In both larva and adult Drosophila, we show that straightjacket or
PI3Kgamma are indeed involved in nociception, validating the
screening results that yielded more than 100 genetic targets.
Importantly, similar to the fly, genetic deletion of
.alpha.2.delta.3 in mice also results in impaired acute heat pain
responses. These results translate to humans, since we found
.alpha.2.delta.3 polymorphisms that significantly associate with
reduced pain sensitivity in healthy volunteers and lower levels of
chronic pain in lumbar back pain patients. These data reinforce the
extraordinary conservation of the neurobiological mechanisms of
nociception, from its manifestation as avoidance of damage in
primitive creatures like flies, to the complex sensation of pain in
humans. Ligands and antagonists of the novel genetic targets were
identified, that can be used in novel therapeutic approaches for
the treatment and amelioration of pain and its symptoms.
Example 4
Testing of Anti-Pain Compounds
[0500] The basic principle of animal models of human pain involve
the induction of a pain-like state in the organism resulting in
characteristic behavioural and physical responses, such as
hypersensitivity to touch (mechanical allodynia) and temperature
(cold allodynia). The assessment of the efficacy of potential
analgesics is determined based on said compound's ability to
attenuate/ameliorate these symptoms.
Example 4.1
Assessing Chronic Pain Animal Models--Chronic Constriction
Injury
[0501] The Bennett and Xie chronic constriction injury (CCI) model
is a model of mononeuropathic pain (Bennett and Xie, 1988). Rodents
are subjected to a surgical procedure where gut ligatures are tied
loosely around the sciatic nerve at the mid-thigh level. Symptoms
of neuropathy develop in the operated paw over the following days
including tactile allodynia and cold allodynia which are measured
using Von Frey's hairs and paw withdrawal from a cold plate,
respectively. Operated animals also exhibit other symptoms of
spontaneous pain including thermal hyperalgesia, ectopic and
spontaneous firing of sensory afferents, autotomy, licking and
guarding of paw and sleep architecture abnormalities
(Blackburn-Munro and Erichsen, 2005). Furthermore,
electrophysiological studies have demonstrated the presence of both
sensory nerve hyperexcitability and central sensitisation (wind up)
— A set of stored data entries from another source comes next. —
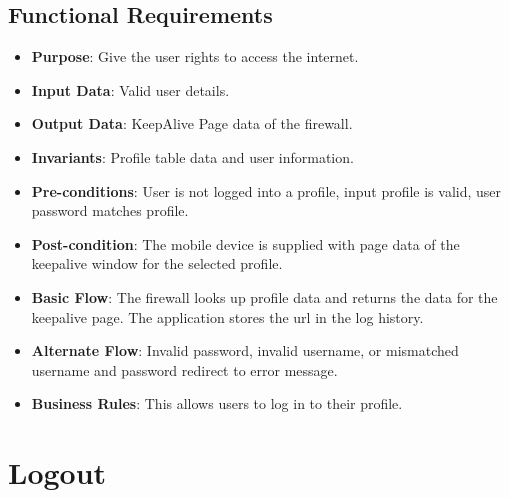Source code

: \subsection{Functional Requirements}
\begin{itemize}
    \item \textbf{Purpose}: Give the user rights to access the internet.
    \item \textbf{Input Data}: Valid user details.
    \item \textbf{Output Data}: KeepAlive Page data of the firewall.
    \item \textbf{Invariants}: Profile table data and user information.
    \item \textbf{Pre-conditions}: User is not logged into a profile, input profile is valid, user password matches profile.
    \item \textbf{Post-condition}: The mobile device is supplied with page data of the keepalive window for the selected profile.
    \item \textbf{Basic Flow}: The firewall looks up profile data and returns the data for the keepalive page. The application stores the url in the log history.
    \item \textbf{Alternate Flow}: Invalid password, invalid username, or mismatched username and password redirect to error message.
    \item \textbf{Business Rules}: This allows users to log in to their profile.
\end{itemize}

\section{Logout}
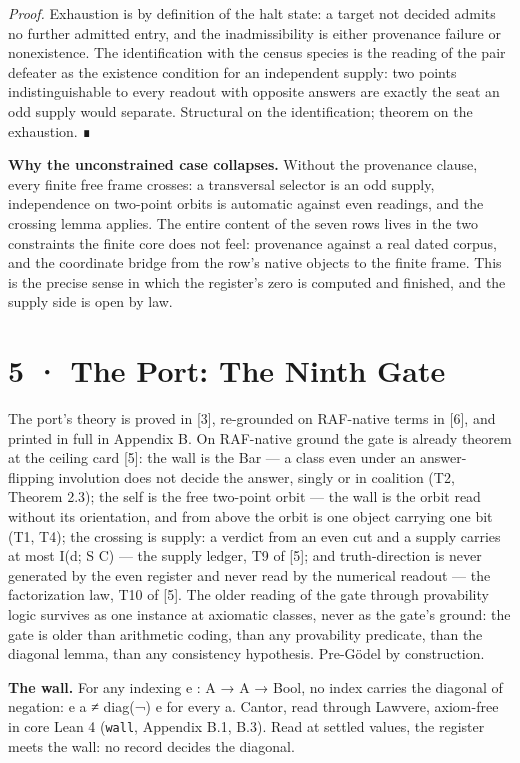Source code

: \documentclass[10pt,twocolumn]{article}
\begin{document}
\emph{Proof.} Exhaustion is by definition of the halt state: a target
not decided admits no further admitted entry, and the inadmissibility is
either provenance failure or nonexistence. The identification with the
census species is the reading of the pair defeater as the existence
condition for an independent supply: two points indistinguishable to
every readout with opposite answers are exactly the seat an odd supply
would separate. Structural on the identification; theorem on the
exhaustion. ∎

\textbf{Why the unconstrained case collapses.} Without the provenance
clause, every finite free frame crosses: a transversal selector is an
odd supply, independence on two-point orbits is automatic against even
readings, and the crossing lemma applies. The entire content of the
seven rows lives in the two constraints the finite core does not feel:
provenance against a real dated corpus, and the coordinate bridge from
the row's native objects to the finite frame. This is the precise sense
in which the register's zero is computed and finished, and the supply
side is open by law.

\section{5 · The Port: The Ninth Gate}\label{the-port-the-ninth-gate}

The port's theory is proved in {[}3{]}, re-grounded on RAF-native terms
in {[}6{]}, and printed in full in Appendix B. On RAF-native ground the
gate is already theorem at the ceiling card {[}5{]}: the wall is the Bar
--- a class even under an answer-flipping involution does not decide the
answer, singly or in coalition (T2, Theorem 2.3); the self is the free
two-point orbit --- the wall is the orbit read without its orientation,
and from above the orbit is one object carrying one bit (T1, T4); the
crossing is supply: a verdict from an even cut and a supply carries at
most I(d; S \textbar{} C) --- the supply ledger, T9 of {[}5{]}; and
truth-direction is never generated by the even register and never read
by the numerical readout --- the factorization law, T10 of {[}5{]}. The
older reading of the gate through provability logic survives as one
instance at axiomatic classes, never as the gate's ground: the gate is
older than arithmetic coding, than any provability predicate, than the
diagonal lemma, than any consistency hypothesis. Pre-Gödel by
construction.

\textbf{The wall.} For any indexing e : A → A → Bool, no index carries
the diagonal of negation: e a ≠ diag(¬) e for every a. Cantor, read
through Lawvere, axiom-free in core Lean 4 (\texttt{wall}, Appendix B.1,
B.3). Read at settled values, the register meets the wall: no record
decides the diagonal.
\end{document}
in the dorsal horn and elsewhere (Blackburn-Munro and Erichsen,
2005). The Bennett and Xie model is thought to have predictive
validity as an 88% concordance has been observed between activity
in the model (any endpoint) and clinical efficacy in neuropathic
pain (Kontinen and Meert 2003). Multiple drug classes including
NSAIDs are ineffective in the clinical treatment of neuropathic
pain and fail to ameliorate symptoms in the Bennett model despite
the presence of an inflammation in the initial phase after surgery
(eg Schafers et al., 2004; Takahashi et al., 2004, LaBuda and
Little, 2005). Pregabalin, a drug approved for the treatment of
various types of (chronic) pain, including neurophathic pain
associated with diabetic peripheral neuropahty in humans, is
effective at ameliorating symptoms of pain in the CCI model.
Example 4.1.1
Test Apparatus
[0502] Mechanical allodynia was assessed by Von Frey's hairs. These
consist of a series of wires of progressive thickness each of which
bend when a critical pressure (1.4, 2, 4, 6, 8, 10, 15 g) is
applied. Animals were placed in floorless Perspex testing boxes
resting on a wire mesh tray. Von Frey's hairs were then applied
through the mesh floor to the sole of the left and right hind paws
until either the animal sensed discomfort and moved the paw or the
pressure applied to the Von Frey's hair exceeded the critical level
and it was observed to bend. Von Frey's hairs were applied in
ascending order until either a pain response (the paw was moved)
was registered or the cut-off of 15 g was reached, using the Von
Frey hair with the highest rating. Hairs were applied to each heel
8-10 times at a frequency of approximately 1 Hz. If a limb was
moved in response to a probe, further testing was halted and the
sensitivity to a mechanical stimulus was deemed to have been
reached.
[0503] Sensitivity to cold (cold allodynia) was assessed by placing
animal subjects on a cold plate held at 10.degree. C. The latency
(time) to lift the respective hind paw clear off the cold plate was
measured. A cut-off of 180 s was applied.
Example 4.1.2
Compound Testing
[0504] This example demonstrates the effectiveness of compound(s)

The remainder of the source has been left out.